(Items from a dataset)
◇ ◇ ◇

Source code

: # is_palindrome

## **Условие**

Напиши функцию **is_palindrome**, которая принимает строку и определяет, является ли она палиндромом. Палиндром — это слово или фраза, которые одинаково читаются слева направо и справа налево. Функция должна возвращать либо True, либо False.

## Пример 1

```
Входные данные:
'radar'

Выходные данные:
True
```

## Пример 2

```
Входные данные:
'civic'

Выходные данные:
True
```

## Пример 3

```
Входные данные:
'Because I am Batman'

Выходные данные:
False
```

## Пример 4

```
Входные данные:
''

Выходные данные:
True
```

◇ ◇ ◇

*TASK DIRECTIONS*.
No line may be altered or left out when the data is written out.

*WRITTEN ANSWER*.
Source code

: # is_palindrome

## **Условие**

Напиши функцию **is_palindrome**, которая принимает строку и определяет, является ли она палиндромом. Палиндром — это слово или фраза, которые одинаково читаются слева направо и справа налево. Функция должна возвращать либо True, либо False.

## Пример 1

```
Входные данные:
'radar'

Выходные данные:
True
```

## Пример 2

```
Входные данные:
'civic'

Выходные данные:
True
```

## Пример 3

```
Входные данные:
'Because I am Batman'

Выходные данные:
False
```

## Пример 4

```
Входные данные:
''

Выходные данные:
True
```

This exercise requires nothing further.